Please output exactly the lines below, starting at the line that has "## io.ReadSeeker" and ending at the line that has "# Flipkart User Management System", both included; leave out all pictures and include nothing else.

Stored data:

= Beginning of Section =

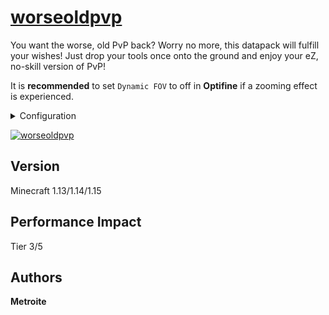 # [worseoldpvp](https://minhaskamal.github.io/DownGit/#/home?url=https://github.com/Metroite/datapacks/tree/master/worseoldpvp&rootDirectory=false)

You want the worse, old PvP back? Worry no more, this datapack will fulfill your wishes! Just drop your tools once onto the ground and enjoy your eZ, no-skill version of PvP!

It is **recommended** to set `Dynamic FOV` to off in **Optifine** if a zooming effect is experienced.

<details>
<summary>Configuration</summary>
<br>

Set *$extend$* in *wop.extend* higher, the more the server is lagging (6 is default): `/scoreboard players set $extend$ wop.extend 6`

Use one of the mode funtions numbered from 0 to 2 if only the sword-block (1) or the no-cooldown (2) is wanted (0 is default): `/function worseoldpvp:mode/0`

Alternatively you can change ones mode individually by changing the palyers *wop.mode* score (0 is default): `/scoreboard players set <player> wop.mode 0`

Enable the new method, which is only compatible with 1.14, by setting *$oldmethod$* in *wop.extend* to 0 (1 is default): `/scoreboard players set $oldmethod$ wop.extend 0`

If you decided not to use the old method, tools will need to be modified once instead, by for example damaging them. Sword-blocking works by right clicking and sneaking.

## These settings currently only apply to the new method:

If you also want to be able to block while not sneaking set *$mustsneak$* in *wop.extend* to 0 (1 is default): `/scoreboard players set $mustsneak$ wop.extend 1`

If you prefer item attributes rather than player effects set *$attribute$* in *wop.extend* to 1 (0 is default): `/scoreboard players set $attribute$ wop.extend 0`

</details>

<a href="https://minhaskamal.github.io/DownGit/#/home?url=https://github.com/Metroite/datapacks/tree/master/worseoldpvp&rootDirectory=false" rel="The worse, old PvP">![worseoldpvp](worseoldpvp.png?raw=true "The worse, old PvP")</a>

## Version

Minecraft 1.13/1.14/1.15

## Performance Impact

Tier 3/5

## Authors

**Metroite**
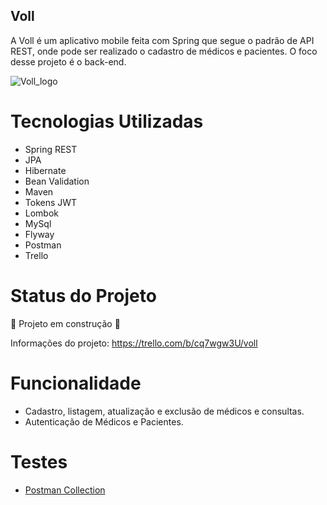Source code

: ## Voll
A Voll é um aplicativo mobile feita com Spring que segue o padrão de API REST, onde pode ser realizado o cadastro de médicos e pacientes. O foco desse projeto é o back-end.

![Voll_logo](https://github.com/LucasPetruci/voll/assets/99514230/5be89efe-b32b-42e5-aeb2-eae874f69ea5)

# Tecnologias Utilizadas
* Spring REST
* JPA
* Hibernate
* Bean Validation
* Maven
* Tokens JWT
* Lombok
* MySql
* Flyway
* Postman
* Trello

# Status do Projeto
:construction: Projeto em construção :construction:

Informações do projeto: https://trello.com/b/cq7wgw3U/voll

# Funcionalidade
* Cadastro, listagem, atualização e exclusão de médicos e consultas.
* Autenticação de Médicos e Pacientes.

# Testes
* [Postman Collection](https://elements.getpostman.com/redirect?entityId=21644760-6318d039-0138-4267-9eec-7f35ac8612f7&entityType=collection)
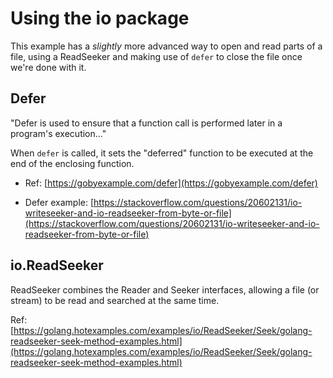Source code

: # Using the io package

This example has a *slightly* more advanced way to open and read parts of a file, using a ReadSeeker
and making use of `defer` to close the file once we're done with it.

## Defer

"Defer is used to ensure that a function call is performed later in a program's execution..."

When `defer` is called, it sets the "deferred" function to be executed at the end of the enclosing
function.

- Ref: [https://gobyexample.com/defer](https://gobyexample.com/defer)

- Defer example: [https://stackoverflow.com/questions/20602131/io-writeseeker-and-io-readseeker-from-byte-or-file](https://stackoverflow.com/questions/20602131/io-writeseeker-and-io-readseeker-from-byte-or-file)


## io.ReadSeeker

ReadSeeker combines the Reader and Seeker interfaces, allowing a file (or stream) to be read
and searched at the same time.

Ref: [https://golang.hotexamples.com/examples/io/ReadSeeker/Seek/golang-readseeker-seek-method-examples.html](https://golang.hotexamples.com/examples/io/ReadSeeker/Seek/golang-readseeker-seek-method-examples.html)
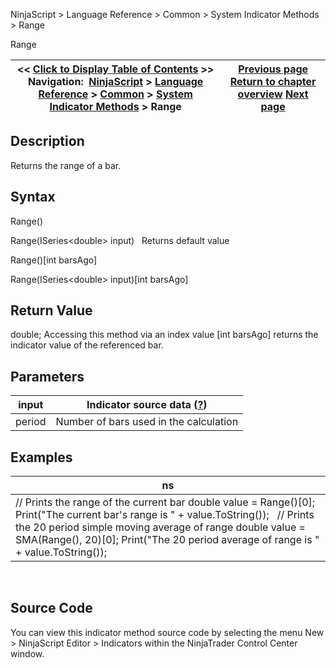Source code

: ﻿
NinjaScript \> Language Reference \> Common \> System Indicator Methods \> Range

Range

| \<\< [Click to Display Table of Contents](range.md) \>\> **Navigation:**     [NinjaScript](ninjascript.md) \> [Language Reference](language_reference_wip.md) \> [Common](common.md) \> [System Indicator Methods](indicators.md) \> Range | [Previous page](psychological_line.md) [Return to chapter overview](indicators.md) [Next page](range_indicator_rind.md) |
| --- | --- |
## Description
Returns the range of a bar. 

## Syntax
Range()  

Range(ISeries\<double\> input)
 
Returns default value  

Range()\[int barsAgo]  

Range(ISeries\<double\> input)\[int barsAgo]

## Return Value
double; Accessing this method via an index value \[int barsAgo] returns the indicator value of the referenced bar.

## Parameters

| input | Indicator source data ([?](valid_input_data_for_indicator.md)) |
| --- | --- |
| period | Number of bars used in the calculation |

## Examples

| ns |
| --- |
| // Prints the range of the current bar double value \= Range()\[0]; Print("The current bar's range is " \+ value.ToString());   // Prints the 20 period simple moving average of range double value \= SMA(Range(), 20)\[0]; Print("The 20 period average of range is " \+ value.ToString()); |
 
## 
## Source Code
You can view this indicator method source code by selecting the menu New \> NinjaScript Editor \> Indicators within the NinjaTrader Control Center window.
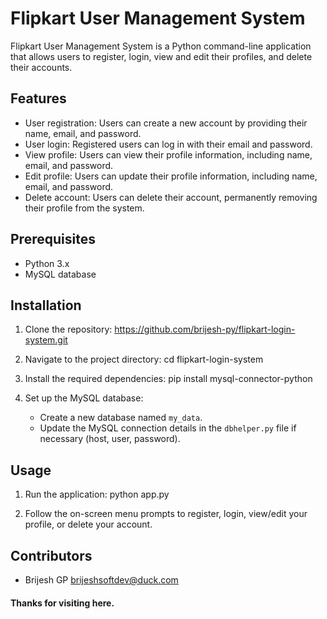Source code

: # Flipkart User Management System

Flipkart User Management System is a Python command-line application that allows users to register, login, view and edit their profiles, and delete their accounts.

## Features

- User registration: Users can create a new account by providing their name, email, and password.
- User login: Registered users can log in with their email and password.
- View profile: Users can view their profile information, including name, email, and password.
- Edit profile: Users can update their profile information, including name, email, and password.
- Delete account: Users can delete their account, permanently removing their profile from the system.

## Prerequisites

- Python 3.x
- MySQL database

## Installation

1. Clone the repository: https://github.com/brijesh-py/flipkart-login-system.git

2. Navigate to the project directory: cd flipkart-login-system

3. Install the required dependencies: pip install mysql-connector-python

4. Set up the MySQL database:
   - Create a new database named `my_data`.
   - Update the MySQL connection details in the `dbhelper.py` file if necessary (host, user, password).

## Usage

1. Run the application: python app.py


2. Follow the on-screen menu prompts to register, login, view/edit your profile, or delete your account.

## Contributors

- Brijesh GP <brijeshsoftdev@duck.com>

#### Thanks for visiting here.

= End of Section =

TASK OUTPUT:
## io.ReadSeeker

ReadSeeker combines the Reader and Seeker interfaces, allowing a file (or stream) to be read
and searched at the same time.

Ref: [https://golang.hotexamples.com/examples/io/ReadSeeker/Seek/golang-readseeker-seek-method-examples.html](https://golang.hotexamples.com/examples/io/ReadSeeker/Seek/golang-readseeker-seek-method-examples.html)
Source code

: ﻿
NinjaScript \> Language Reference \> Common \> System Indicator Methods \> Range

Range

| \<\< [Click to Display Table of Contents](range.md) \>\> **Navigation:**     [NinjaScript](ninjascript.md) \> [Language Reference](language_reference_wip.md) \> [Common](common.md) \> [System Indicator Methods](indicators.md) \> Range | [Previous page](psychological_line.md) [Return to chapter overview](indicators.md) [Next page](range_indicator_rind.md) |
| --- | --- |
## Description
Returns the range of a bar. 

## Syntax
Range()  

Range(ISeries\<double\> input)
 
Returns default value  

Range()\[int barsAgo]  

Range(ISeries\<double\> input)\[int barsAgo]

## Return Value
double; Accessing this method via an index value \[int barsAgo] returns the indicator value of the referenced bar.

## Parameters

| input | Indicator source data ([?](valid_input_data_for_indicator.md)) |
| --- | --- |
| period | Number of bars used in the calculation |

## Examples

| ns |
| --- |
| // Prints the range of the current bar double value \= Range()\[0]; Print("The current bar's range is " \+ value.ToString());   // Prints the 20 period simple moving average of range double value \= SMA(Range(), 20)\[0]; Print("The 20 period average of range is " \+ value.ToString()); |
 
## 
## Source Code
You can view this indicator method source code by selecting the menu New \> NinjaScript Editor \> Indicators within the NinjaTrader Control Center window.
Source code

: # Flipkart User Management System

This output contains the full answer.